“Who wrote Paul’s epistle to Romans?”

This is a true story.

Late Wednesday afternoon and I need to get an important letter in the post, on behalf of Jacqui’s aunt.  I finish it in good time for the 5.30 pm collection – and then realize that I have no printer.  That packed up last week, thankfully under warranty, but I am still waiting for its replacement.

I didn’t want to bother John Shaw opposite yet again and there was no time to use the printer at the Ministry Centre. A Thursday posting would have to do, not the best of options as it happens.  Pity.

Then I had an idea of such clarity and simplicity I was taken aback.

That evening I shared this dilemma with several guys at Alpha; several were technophiles.  How did I do it? All kinds of ideas – variations of email, Skype, Google+, MS Messenger, even fax from my pc or text on a mobile.  None would work because I had to include a particular document.  No one came up with the answer.  They were in awe when I explained what I did.
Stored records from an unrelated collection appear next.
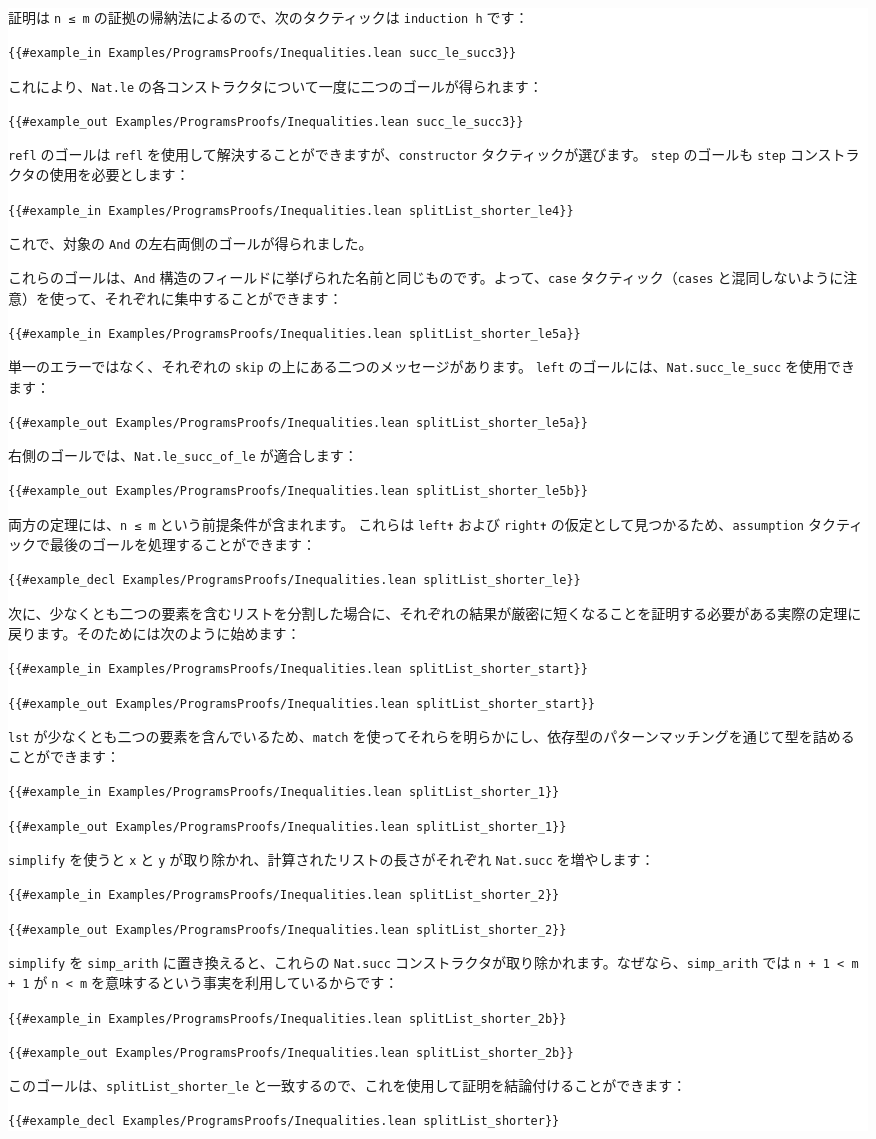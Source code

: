 証明は `n ≤ m` の証拠の帰納法によるので、次のタクティックは `induction h` です：
```leantac
{{#example_in Examples/ProgramsProofs/Inequalities.lean succ_le_succ3}}
```
これにより、`Nat.le` の各コンストラクタについて一度に二つのゴールが得られます：
```output error
{{#example_out Examples/ProgramsProofs/Inequalities.lean succ_le_succ3}}
```
`refl` のゴールは `refl` を使用して解決することができますが、`constructor` タクティックが選びます。
`step` のゴールも `step` コンストラクタの使用を必要とします：
```leantac
{{#example_in Examples/ProgramsProofs/Inequalities.lean splitList_shorter_le4}}
```
これで、対象の `And` の左右両側のゴールが得られました。

これらのゴールは、`And` 構造のフィールドに挙げられた名前と同じものです。よって、`case` タクティック（`cases` と混同しないように注意）を使って、それぞれに集中することができます：
```leantac
{{#example_in Examples/ProgramsProofs/Inequalities.lean splitList_shorter_le5a}}
```
単一のエラーではなく、それぞれの `skip` の上にある二つのメッセージがあります。
`left` のゴールには、`Nat.succ_le_succ` を使用できます：
```output error
{{#example_out Examples/ProgramsProofs/Inequalities.lean splitList_shorter_le5a}}
```
右側のゴールでは、`Nat.le_succ_of_le` が適合します：
```output error
{{#example_out Examples/ProgramsProofs/Inequalities.lean splitList_shorter_le5b}}
```
両方の定理には、`n ≤ m` という前提条件が含まれます。
これらは `left✝` および `right✝` の仮定として見つかるため、`assumption` タクティックで最後のゴールを処理することができます：
```leantac
{{#example_decl Examples/ProgramsProofs/Inequalities.lean splitList_shorter_le}}
```
次に、少なくとも二つの要素を含むリストを分割した場合に、それぞれの結果が厳密に短くなることを証明する必要がある実際の定理に戻ります。そのためには次のように始めます：
```leantac
{{#example_in Examples/ProgramsProofs/Inequalities.lean splitList_shorter_start}}
```
```output error
{{#example_out Examples/ProgramsProofs/Inequalities.lean splitList_shorter_start}}
```
`lst` が少なくとも二つの要素を含んでいるため、`match` を使ってそれらを明らかにし、依存型のパターンマッチングを通じて型を詰めることができます：
```leantac
{{#example_in Examples/ProgramsProofs/Inequalities.lean splitList_shorter_1}}
```
```output error
{{#example_out Examples/ProgramsProofs/Inequalities.lean splitList_shorter_1}}
```
`simplify` を使うと `x` と `y` が取り除かれ、計算されたリストの長さがそれぞれ `Nat.succ` を増やします：
```leantac
{{#example_in Examples/ProgramsProofs/Inequalities.lean splitList_shorter_2}}
```
```output error
{{#example_out Examples/ProgramsProofs/Inequalities.lean splitList_shorter_2}}
```
`simplify` を `simp_arith` に置き換えると、これらの `Nat.succ` コンストラクタが取り除かれます。なぜなら、`simp_arith` では `n + 1 < m + 1` が `n < m` を意味するという事実を利用しているからです：
```leantac
{{#example_in Examples/ProgramsProofs/Inequalities.lean splitList_shorter_2b}}
```
```output error
{{#example_out Examples/ProgramsProofs/Inequalities.lean splitList_shorter_2b}}
```
このゴールは、`splitList_shorter_le` と一致するので、これを使用して証明を結論付けることができます：
```leantac
{{#example_decl Examples/ProgramsProofs/Inequalities.lean splitList_shorter}}
```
I wrote the letter by hand – using a pen.

It’s most rare for me to write anything by hand nowadays but this incident reminded me that the Bible was written by hand – and that has all kinds of implications we don’t often think about.
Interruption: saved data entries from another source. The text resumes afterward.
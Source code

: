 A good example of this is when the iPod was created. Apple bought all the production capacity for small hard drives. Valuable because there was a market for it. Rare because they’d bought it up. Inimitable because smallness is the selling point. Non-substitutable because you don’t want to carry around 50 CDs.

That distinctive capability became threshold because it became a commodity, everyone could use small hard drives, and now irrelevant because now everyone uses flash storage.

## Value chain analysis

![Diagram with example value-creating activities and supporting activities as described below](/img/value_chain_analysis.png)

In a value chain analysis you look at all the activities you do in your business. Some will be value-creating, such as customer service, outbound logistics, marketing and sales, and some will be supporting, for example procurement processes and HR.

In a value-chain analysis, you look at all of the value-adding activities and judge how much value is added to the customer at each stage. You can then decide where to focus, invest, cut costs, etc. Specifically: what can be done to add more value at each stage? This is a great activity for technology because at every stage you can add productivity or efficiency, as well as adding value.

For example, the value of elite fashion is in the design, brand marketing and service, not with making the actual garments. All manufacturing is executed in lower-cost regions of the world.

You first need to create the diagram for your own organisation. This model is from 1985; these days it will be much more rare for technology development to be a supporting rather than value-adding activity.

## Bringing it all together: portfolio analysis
The question “Who wrote Paul’s epistle to the Romans?” you would think is in the same league as “Who wrote Beethoven’s Ninth Symphony?” Well, it isn’t – for the simple reason that Paul’s letter to the Romans was written by Tertius  (see Romans 16:22).

Note how 2 Thessalonians ends: “I, Paul, write this greeting in my own hand, which is the distinguishing mark in all my letters. This is how I write.”  He signs off his letters to show their authenticity, the body of the letter is written by someone else.

It seems that Paul did not actually put pen to paper (or papyrus) but used a secretary or a transcriber.  Actually, the technical term is an amanuensis –it means “within hand reach” referring to the position of a personal slave.

Why did Paul use an amanuensis?  Sometimes he may have been in the situation I am in at the moment – his printer was not working, that is – he simply was unable to write.  So the very last  verse of Colossians, Paul takes the pen somewhat clumsily and writes as best he can given his shackles: “I, Paul, write this greeting in my own hand. Remember my chains. Grace be with you.”

It may be for convenience given his workload.   Or that he found it easier to think when he wasn’t actually holding the pen.  As far as I am aware no one has done any serious work how such an amanuensis would work.   How much freedom did they have?  That in itself could explain the difference in writing styles between say, Corinthians and 1&2 Timothy, for example.

But it does give us a wonderful image of the apostle pacing up and down with the poor amanuensis saying “Hold on, Paul – I can’t keep up!” Ephesians 1:3-14 form one mega sentence in the original Greek as ideas pile up against each other.  You can sense the excitement of this pioneer for God being so grabbed by his message that even Dragon Dictate V2.5 would struggle.

And when does he pause – like I am doing now?  And the challenge is that it all has to be done in one take.  No easy deletion or changing the order of paragraphs.

Very simply Paul, maybe more than the other writers of the New Testament, was living his letters, they were such a part of him.  I only just read this morning from Philippians 3:  “I press on to make it my own because Christ Jesus has made me his own.”

May we too, in the words of the apostle, become living letters – “You show that you are a letter from Christ, written not with ink but with the Spirit of the living God, not on tablets of stone but on tablets of human hearts.”

May our message be a natural extension of who we are becoming in Christ.